Windy city wheels: Bicycling in Chicago

It is supposed to be one of the USA's best locations for cycling, but James Daley had a rude shock in store

Published December 13, 2007 by 

It is supposed to be one of the USA's best locations for cycling, but James Daley had a rude shock in store

Ask any Chicagoan and they'll tell you that their city is the best for bicycling in the United States. Although Portland in Oregon now tends to come out on top in most national surveys – praised for its miles of cycle paths and community bicycle projects – biking in Chicago has been a major part of the city's life for almost 150 years, with the first records of the sport dating back to the 1860s.

By the turn of the 20th century, cycling was so popular that there were more than 50 bicycle clubs – and today, more than a century later, the city claims to be investing millions of dollars a year in improving facilities for bikers.
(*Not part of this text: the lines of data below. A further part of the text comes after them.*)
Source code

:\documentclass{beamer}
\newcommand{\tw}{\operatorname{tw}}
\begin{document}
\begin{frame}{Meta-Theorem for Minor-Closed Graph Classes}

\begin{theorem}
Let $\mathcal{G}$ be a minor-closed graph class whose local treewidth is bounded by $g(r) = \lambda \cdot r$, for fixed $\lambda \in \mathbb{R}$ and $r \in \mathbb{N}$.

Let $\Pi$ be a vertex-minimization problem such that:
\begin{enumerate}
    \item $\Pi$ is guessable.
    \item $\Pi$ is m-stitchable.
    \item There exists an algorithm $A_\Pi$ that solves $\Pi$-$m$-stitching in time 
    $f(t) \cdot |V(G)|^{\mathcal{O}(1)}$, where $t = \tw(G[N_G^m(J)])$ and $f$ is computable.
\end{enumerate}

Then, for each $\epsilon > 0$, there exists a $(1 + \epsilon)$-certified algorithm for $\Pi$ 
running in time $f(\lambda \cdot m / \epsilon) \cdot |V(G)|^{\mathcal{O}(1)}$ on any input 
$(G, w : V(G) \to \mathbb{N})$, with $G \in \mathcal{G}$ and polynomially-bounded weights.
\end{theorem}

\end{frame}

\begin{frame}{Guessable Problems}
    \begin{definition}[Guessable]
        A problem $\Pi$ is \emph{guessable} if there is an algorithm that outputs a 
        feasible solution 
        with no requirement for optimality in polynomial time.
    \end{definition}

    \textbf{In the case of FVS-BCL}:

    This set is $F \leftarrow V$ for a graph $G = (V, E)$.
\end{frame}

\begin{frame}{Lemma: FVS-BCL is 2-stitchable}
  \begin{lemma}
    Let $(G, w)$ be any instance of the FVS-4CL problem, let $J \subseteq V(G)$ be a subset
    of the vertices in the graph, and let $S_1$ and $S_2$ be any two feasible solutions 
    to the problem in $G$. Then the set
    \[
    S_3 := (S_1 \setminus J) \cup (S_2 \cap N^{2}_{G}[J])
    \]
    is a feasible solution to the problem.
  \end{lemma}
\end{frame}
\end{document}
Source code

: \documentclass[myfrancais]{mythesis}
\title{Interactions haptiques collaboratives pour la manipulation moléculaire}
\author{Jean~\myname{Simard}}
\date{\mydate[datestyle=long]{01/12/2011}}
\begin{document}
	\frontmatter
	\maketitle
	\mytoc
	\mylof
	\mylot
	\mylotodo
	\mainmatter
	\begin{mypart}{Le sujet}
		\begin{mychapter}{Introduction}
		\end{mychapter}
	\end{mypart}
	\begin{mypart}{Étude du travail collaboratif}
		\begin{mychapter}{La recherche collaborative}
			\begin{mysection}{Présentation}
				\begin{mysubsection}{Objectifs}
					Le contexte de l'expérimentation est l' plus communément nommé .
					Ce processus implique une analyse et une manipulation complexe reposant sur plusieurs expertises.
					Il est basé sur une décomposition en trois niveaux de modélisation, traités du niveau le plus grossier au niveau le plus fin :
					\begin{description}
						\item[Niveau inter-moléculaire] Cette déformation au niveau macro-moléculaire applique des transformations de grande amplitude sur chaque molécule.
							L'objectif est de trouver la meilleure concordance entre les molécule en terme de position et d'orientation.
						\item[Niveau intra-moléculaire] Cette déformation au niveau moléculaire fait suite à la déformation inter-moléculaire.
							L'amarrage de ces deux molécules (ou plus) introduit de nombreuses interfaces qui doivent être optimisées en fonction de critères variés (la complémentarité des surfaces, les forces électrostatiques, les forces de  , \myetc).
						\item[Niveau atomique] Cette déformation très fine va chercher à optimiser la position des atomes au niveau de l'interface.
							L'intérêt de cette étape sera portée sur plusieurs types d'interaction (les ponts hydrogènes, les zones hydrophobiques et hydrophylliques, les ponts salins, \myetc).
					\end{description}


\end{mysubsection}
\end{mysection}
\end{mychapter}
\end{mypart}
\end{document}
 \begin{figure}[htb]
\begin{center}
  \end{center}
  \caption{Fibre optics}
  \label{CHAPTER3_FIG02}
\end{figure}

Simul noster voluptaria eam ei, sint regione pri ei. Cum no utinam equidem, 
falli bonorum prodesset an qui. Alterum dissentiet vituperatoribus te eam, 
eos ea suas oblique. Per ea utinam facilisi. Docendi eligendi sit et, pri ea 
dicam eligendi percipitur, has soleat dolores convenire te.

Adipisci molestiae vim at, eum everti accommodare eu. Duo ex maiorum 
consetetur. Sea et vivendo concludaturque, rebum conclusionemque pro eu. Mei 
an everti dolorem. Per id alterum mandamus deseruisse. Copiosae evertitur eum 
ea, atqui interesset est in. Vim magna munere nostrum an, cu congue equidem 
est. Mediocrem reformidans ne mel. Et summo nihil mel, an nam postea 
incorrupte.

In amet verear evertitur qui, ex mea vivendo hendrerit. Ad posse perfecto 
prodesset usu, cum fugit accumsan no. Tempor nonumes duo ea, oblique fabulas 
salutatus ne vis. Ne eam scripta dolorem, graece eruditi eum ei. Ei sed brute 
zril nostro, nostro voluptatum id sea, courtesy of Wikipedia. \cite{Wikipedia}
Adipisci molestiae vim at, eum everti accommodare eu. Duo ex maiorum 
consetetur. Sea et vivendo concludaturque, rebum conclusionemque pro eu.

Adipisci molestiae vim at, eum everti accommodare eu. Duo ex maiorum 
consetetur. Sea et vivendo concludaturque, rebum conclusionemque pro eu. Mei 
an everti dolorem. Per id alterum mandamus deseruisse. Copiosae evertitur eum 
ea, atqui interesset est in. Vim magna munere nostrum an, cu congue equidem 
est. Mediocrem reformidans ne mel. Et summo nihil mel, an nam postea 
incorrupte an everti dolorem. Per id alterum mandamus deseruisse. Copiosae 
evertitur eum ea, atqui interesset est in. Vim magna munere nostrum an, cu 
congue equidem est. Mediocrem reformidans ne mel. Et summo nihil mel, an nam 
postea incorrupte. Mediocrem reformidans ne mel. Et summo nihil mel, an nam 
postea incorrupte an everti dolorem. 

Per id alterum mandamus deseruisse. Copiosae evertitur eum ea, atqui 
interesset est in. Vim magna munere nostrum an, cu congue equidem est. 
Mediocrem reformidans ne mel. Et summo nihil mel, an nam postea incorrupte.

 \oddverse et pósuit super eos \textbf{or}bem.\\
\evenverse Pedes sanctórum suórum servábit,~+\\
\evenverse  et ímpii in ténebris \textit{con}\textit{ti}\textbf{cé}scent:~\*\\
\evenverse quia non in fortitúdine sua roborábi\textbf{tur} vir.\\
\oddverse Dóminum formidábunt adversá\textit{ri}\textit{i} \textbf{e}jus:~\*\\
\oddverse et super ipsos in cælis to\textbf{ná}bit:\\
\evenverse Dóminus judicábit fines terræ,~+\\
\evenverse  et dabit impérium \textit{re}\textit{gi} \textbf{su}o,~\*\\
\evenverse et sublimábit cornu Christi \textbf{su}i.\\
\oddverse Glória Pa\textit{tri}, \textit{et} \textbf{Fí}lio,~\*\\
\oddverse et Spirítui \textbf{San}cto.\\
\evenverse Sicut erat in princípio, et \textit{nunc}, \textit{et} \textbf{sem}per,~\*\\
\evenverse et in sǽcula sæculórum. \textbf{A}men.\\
As my namesake, Mayor Daley, proudly puts it on the Windy City's website: "As part of our effort to make Chicago the most environmentally friendly big city in the nation, one of our main goals is to promote environmentally friendly lifestyles. Bicycling is a great way to get around Chicago. It's fun, fast, healthy and good for our environment."

All this sounded very promising, and helped to put Chicago right to the top of my destination wishlist in the US. While I've always enjoyed taking bicycle holidays in remote and scenic countryside, I'm much more of a city-dweller at heart, and love nothing more than exploring new metropolises on two wheels.

I finally made the trip in October (which this year was unseasonally mild for Chicago), and booked myself into a hotel which, like the Mayor, also shared my name: The James. This was not the reason I chose it, however. It was The James's "Explore" package, which caught my eye – a deal which included two bikes (fitted with GPS navigation systems), two messenger bags (filled with bottles of water and energy bars), breakfast in bed, not to mention a room in one of Chicago's hippest boutique hotels.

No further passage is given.